### Exercise input

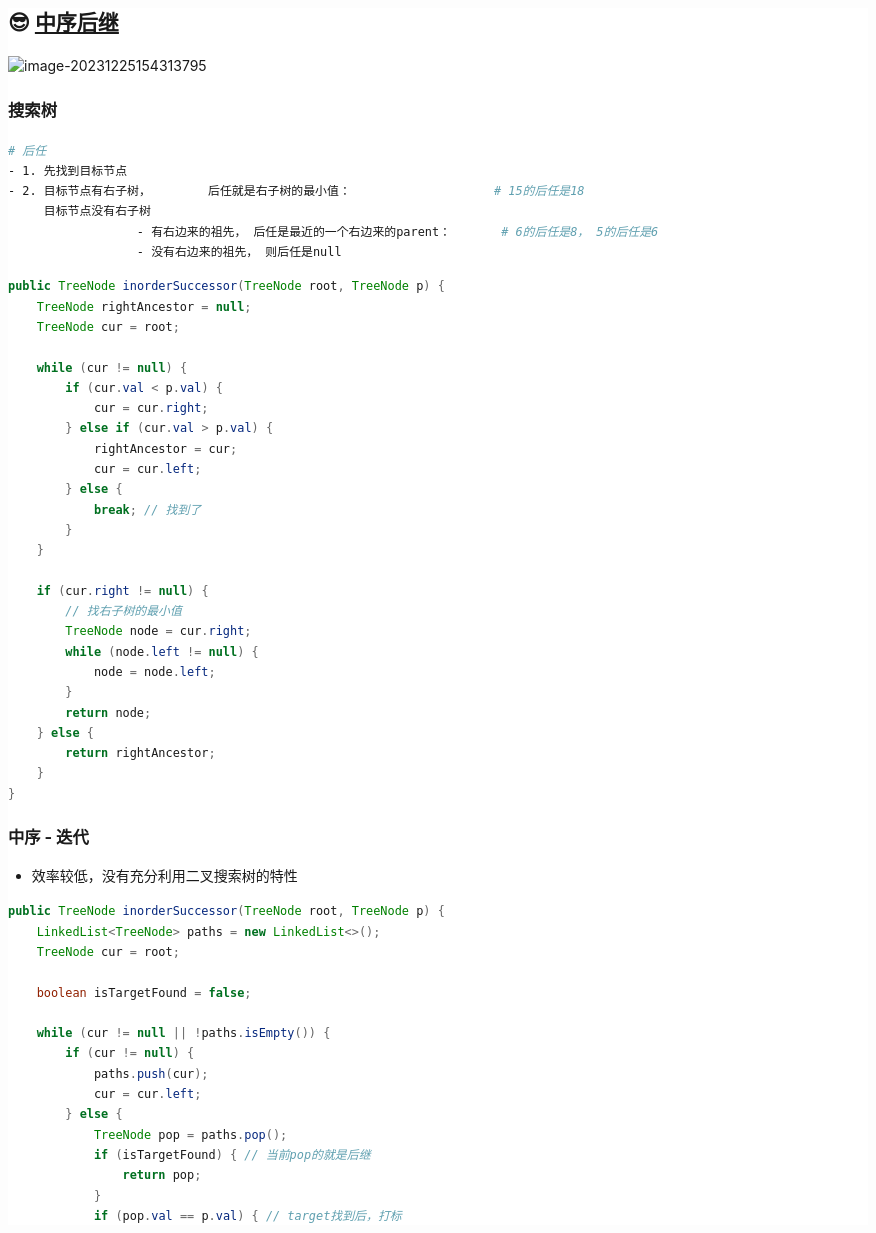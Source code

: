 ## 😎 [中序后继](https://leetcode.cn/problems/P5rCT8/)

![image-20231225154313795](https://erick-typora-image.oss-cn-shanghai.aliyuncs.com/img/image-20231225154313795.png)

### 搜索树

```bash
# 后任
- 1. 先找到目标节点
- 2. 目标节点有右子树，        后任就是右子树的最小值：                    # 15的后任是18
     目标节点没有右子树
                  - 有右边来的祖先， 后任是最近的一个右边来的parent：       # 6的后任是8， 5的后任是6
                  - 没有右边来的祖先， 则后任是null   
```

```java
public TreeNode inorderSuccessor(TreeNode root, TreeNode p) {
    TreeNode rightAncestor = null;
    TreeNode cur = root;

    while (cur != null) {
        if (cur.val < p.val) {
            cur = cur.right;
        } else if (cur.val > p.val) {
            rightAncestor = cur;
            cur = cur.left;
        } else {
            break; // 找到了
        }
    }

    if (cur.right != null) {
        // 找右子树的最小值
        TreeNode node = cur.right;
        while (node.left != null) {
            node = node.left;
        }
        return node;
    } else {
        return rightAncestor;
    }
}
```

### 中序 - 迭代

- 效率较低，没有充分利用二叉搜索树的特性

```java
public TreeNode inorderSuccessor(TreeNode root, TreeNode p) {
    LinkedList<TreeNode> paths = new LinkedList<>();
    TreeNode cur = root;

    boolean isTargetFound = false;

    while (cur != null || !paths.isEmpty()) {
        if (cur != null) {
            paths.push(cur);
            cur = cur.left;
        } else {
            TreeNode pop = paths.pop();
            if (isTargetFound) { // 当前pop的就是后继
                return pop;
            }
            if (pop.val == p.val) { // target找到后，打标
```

######

About this exercise >> When printing the entries, leave out the images and keep everything else exact.

Solution to this exercise >>
Source code

: ## 😎 [中序后继](https://leetcode.cn/problems/P5rCT8/)

![image-20231225154313795](https://erick-typora-image.oss-cn-shanghai.aliyuncs.com/img/image-20231225154313795.png)

### 搜索树

```bash
# 后任
- 1. 先找到目标节点
- 2. 目标节点有右子树，        后任就是右子树的最小值：                    # 15的后任是18
     目标节点没有右子树
                  - 有右边来的祖先， 后任是最近的一个右边来的parent：       # 6的后任是8， 5的后任是6
                  - 没有右边来的祖先， 则后任是null   
```

```java
public TreeNode inorderSuccessor(TreeNode root, TreeNode p) {
    TreeNode rightAncestor = null;
    TreeNode cur = root;

    while (cur != null) {
        if (cur.val < p.val) {
            cur = cur.right;
        } else if (cur.val > p.val) {
            rightAncestor = cur;
            cur = cur.left;
        } else {
            break; // 找到了
        }
    }

    if (cur.right != null) {
        // 找右子树的最小值
        TreeNode node = cur.right;
        while (node.left != null) {
            node = node.left;
        }
        return node;
    } else {
        return rightAncestor;
    }
}
```

### 中序 - 迭代

- 效率较低，没有充分利用二叉搜索树的特性

```java
public TreeNode inorderSuccessor(TreeNode root, TreeNode p) {
    LinkedList<TreeNode> paths = new LinkedList<>();
    TreeNode cur = root;

    boolean isTargetFound = false;

    while (cur != null || !paths.isEmpty()) {
        if (cur != null) {
            paths.push(cur);
            cur = cur.left;
        } else {
            TreeNode pop = paths.pop();
            if (isTargetFound) { // 当前pop的就是后继
                return pop;
            }
            if (pop.val == p.val) { // target找到后，打标
```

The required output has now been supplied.